> [MATERIAL PROVIDED]

______________________________

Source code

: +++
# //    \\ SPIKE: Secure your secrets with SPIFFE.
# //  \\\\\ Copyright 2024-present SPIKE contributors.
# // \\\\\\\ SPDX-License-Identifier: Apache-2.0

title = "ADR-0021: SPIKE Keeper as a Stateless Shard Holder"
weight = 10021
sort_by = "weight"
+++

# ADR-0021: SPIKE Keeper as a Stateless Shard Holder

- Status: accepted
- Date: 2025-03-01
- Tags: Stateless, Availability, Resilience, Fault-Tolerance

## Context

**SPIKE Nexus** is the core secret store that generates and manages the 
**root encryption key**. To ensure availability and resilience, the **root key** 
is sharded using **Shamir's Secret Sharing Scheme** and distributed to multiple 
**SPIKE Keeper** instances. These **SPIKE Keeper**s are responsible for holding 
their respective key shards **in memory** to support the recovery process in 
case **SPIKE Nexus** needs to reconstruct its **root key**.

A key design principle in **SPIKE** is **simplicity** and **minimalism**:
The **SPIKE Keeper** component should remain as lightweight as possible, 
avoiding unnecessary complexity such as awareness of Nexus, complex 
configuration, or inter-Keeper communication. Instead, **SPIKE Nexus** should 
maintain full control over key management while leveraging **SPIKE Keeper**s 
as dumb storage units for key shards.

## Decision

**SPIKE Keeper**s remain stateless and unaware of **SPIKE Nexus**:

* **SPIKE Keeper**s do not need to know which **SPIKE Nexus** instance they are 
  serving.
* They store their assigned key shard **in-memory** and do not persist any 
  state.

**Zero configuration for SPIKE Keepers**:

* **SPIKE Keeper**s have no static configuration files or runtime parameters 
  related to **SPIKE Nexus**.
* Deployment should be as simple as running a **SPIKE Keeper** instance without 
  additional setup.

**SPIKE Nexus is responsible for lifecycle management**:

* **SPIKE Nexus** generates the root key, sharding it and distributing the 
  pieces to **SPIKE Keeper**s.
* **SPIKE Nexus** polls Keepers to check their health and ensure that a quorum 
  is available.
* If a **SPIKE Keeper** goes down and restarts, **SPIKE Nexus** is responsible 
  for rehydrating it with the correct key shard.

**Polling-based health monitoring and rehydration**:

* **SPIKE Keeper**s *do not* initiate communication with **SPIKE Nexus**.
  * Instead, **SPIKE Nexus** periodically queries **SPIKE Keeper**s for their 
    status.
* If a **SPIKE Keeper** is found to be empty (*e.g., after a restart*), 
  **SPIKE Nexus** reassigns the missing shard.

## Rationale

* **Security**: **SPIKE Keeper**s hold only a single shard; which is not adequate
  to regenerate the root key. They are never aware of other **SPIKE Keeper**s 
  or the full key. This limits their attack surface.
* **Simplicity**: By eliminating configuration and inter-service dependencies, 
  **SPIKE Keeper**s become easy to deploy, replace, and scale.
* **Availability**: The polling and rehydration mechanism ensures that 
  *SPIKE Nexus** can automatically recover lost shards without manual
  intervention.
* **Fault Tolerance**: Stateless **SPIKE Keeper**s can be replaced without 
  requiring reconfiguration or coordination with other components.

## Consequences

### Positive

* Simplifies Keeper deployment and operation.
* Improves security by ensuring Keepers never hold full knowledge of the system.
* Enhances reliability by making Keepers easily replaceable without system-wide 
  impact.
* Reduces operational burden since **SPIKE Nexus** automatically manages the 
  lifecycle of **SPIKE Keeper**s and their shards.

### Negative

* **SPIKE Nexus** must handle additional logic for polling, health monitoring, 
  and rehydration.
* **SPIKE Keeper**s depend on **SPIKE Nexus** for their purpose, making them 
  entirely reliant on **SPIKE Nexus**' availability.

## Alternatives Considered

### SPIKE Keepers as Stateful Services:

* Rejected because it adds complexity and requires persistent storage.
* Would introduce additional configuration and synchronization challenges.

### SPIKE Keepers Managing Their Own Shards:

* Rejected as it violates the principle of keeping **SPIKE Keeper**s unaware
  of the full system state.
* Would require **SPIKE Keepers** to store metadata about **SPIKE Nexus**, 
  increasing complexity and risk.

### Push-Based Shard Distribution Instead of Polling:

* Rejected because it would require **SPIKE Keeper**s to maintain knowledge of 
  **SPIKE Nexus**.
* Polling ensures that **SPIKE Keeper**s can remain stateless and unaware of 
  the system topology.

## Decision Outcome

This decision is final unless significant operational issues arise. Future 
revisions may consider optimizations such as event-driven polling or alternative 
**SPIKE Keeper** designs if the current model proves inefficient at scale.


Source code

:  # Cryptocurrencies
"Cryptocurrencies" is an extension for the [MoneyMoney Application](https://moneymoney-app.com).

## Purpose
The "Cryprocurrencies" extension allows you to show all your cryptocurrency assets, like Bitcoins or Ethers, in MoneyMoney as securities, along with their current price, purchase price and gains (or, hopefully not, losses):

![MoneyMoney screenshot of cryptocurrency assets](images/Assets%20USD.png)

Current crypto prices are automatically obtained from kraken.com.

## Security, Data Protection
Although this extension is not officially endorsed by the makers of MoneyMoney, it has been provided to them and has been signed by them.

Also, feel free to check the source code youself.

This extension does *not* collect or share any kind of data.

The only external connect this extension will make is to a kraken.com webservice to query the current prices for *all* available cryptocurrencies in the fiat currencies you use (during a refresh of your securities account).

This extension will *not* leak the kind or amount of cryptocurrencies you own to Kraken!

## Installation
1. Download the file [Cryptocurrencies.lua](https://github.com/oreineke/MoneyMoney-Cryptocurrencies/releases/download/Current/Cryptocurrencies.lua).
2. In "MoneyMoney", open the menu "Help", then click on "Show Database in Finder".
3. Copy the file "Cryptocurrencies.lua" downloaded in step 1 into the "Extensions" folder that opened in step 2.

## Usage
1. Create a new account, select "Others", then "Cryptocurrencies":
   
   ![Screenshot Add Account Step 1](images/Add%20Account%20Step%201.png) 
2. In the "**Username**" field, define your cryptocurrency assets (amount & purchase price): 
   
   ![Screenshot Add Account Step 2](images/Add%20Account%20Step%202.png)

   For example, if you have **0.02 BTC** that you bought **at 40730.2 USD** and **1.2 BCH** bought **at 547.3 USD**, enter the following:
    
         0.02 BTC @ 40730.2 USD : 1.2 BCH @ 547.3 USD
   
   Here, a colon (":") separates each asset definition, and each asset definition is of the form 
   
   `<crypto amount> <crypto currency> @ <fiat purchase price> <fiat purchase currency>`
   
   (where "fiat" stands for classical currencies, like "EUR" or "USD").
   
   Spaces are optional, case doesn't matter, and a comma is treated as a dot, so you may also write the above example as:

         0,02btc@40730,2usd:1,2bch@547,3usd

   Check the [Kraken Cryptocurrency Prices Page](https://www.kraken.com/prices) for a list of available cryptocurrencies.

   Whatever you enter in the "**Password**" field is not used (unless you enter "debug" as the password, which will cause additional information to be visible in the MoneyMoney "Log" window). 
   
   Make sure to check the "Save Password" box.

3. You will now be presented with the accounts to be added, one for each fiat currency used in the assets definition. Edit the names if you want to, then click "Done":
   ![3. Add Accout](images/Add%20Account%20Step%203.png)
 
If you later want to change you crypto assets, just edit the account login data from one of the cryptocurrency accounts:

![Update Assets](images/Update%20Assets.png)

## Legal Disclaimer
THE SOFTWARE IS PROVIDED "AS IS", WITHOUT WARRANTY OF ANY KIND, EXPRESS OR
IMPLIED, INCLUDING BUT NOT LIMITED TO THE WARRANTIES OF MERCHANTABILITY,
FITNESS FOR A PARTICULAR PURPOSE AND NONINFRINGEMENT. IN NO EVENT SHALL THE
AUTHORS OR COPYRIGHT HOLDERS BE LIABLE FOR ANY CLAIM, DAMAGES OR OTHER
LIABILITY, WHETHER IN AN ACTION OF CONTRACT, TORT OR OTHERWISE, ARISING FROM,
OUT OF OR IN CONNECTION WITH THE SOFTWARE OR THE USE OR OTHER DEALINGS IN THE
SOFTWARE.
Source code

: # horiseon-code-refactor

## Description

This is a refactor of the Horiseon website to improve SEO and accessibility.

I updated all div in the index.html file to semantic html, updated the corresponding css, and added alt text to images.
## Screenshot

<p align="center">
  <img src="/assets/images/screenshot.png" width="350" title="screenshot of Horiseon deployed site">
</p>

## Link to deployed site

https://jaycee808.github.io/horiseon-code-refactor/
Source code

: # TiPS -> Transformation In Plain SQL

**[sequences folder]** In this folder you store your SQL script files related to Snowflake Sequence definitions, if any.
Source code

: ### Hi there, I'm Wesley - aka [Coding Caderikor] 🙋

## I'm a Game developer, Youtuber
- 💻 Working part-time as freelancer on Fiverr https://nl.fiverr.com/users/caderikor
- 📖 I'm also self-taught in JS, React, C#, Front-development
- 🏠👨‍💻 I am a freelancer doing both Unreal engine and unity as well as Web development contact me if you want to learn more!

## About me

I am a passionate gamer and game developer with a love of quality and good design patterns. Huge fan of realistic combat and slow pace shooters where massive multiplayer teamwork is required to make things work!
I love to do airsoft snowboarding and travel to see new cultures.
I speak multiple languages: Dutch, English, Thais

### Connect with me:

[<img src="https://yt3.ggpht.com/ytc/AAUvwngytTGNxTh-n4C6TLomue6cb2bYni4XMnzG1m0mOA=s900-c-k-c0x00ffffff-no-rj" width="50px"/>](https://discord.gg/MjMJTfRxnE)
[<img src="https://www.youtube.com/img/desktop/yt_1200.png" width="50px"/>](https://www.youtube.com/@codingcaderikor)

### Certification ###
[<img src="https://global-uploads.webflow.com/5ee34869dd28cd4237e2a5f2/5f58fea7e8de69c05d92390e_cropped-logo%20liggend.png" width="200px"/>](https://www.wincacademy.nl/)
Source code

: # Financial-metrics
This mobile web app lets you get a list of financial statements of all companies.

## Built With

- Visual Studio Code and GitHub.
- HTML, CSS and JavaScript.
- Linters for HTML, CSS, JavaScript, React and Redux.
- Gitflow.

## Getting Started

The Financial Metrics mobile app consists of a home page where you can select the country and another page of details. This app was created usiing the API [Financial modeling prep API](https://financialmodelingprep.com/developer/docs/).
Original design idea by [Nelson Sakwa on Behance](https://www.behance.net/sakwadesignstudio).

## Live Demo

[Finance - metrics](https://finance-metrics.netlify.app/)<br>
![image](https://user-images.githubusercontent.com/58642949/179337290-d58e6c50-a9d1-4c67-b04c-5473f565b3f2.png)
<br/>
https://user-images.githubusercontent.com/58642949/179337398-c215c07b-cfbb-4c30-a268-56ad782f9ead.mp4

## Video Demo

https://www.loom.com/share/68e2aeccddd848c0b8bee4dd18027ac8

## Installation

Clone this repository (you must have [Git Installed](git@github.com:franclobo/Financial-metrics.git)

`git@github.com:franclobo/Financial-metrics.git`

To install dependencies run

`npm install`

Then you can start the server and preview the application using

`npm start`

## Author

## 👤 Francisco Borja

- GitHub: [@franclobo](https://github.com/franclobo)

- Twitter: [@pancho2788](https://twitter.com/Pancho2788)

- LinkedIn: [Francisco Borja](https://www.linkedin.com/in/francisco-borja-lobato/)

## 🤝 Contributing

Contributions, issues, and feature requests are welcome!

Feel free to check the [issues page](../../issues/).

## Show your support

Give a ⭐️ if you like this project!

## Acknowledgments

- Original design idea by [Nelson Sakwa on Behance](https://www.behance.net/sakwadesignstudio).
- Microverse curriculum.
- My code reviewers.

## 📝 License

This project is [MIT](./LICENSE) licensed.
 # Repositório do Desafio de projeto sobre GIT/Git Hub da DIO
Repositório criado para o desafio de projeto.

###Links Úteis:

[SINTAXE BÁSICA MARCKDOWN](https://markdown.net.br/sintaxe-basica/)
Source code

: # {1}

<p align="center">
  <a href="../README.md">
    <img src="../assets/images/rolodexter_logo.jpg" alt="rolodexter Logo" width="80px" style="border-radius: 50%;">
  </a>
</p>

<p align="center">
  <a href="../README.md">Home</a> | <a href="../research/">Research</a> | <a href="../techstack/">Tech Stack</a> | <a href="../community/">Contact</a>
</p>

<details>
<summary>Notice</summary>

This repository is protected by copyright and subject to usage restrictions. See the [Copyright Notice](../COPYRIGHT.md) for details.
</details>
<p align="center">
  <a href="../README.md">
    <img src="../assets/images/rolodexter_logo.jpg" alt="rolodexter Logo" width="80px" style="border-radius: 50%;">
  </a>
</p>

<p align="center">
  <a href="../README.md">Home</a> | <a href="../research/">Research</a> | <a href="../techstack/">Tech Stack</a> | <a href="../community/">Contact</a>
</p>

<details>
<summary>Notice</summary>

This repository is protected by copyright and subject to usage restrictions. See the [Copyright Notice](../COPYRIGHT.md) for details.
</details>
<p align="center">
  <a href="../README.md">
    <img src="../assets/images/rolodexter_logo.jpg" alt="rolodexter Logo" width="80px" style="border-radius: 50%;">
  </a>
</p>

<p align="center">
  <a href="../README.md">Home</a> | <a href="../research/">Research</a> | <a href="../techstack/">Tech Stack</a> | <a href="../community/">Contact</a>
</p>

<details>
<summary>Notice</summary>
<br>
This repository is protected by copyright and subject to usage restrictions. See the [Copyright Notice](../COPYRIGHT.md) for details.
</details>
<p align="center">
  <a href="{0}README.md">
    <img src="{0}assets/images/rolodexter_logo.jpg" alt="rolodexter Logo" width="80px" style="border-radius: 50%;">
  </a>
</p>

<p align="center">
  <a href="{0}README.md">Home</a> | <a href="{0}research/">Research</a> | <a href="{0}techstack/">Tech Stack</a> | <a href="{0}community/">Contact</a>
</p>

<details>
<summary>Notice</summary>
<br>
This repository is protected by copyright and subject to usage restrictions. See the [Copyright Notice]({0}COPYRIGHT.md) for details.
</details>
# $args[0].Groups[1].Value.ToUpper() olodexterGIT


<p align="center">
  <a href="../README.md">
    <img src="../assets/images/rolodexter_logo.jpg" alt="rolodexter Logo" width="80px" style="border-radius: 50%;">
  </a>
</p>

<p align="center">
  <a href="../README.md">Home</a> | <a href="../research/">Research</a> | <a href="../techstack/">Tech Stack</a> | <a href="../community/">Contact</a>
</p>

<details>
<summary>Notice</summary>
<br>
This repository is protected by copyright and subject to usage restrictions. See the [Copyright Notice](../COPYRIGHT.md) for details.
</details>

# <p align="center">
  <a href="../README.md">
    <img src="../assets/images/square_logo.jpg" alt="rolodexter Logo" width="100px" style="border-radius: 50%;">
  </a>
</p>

______________________________

> [WHAT YOU ARE ASKED TO DO] Which lines of the listing contain the string "memory"? Copy each of them.

> [RESULT FOR THIS EXERCISE]
their respective key shards **in memory** to support the recovery process in 
* They store their assigned key shard **in-memory** and do not persist any 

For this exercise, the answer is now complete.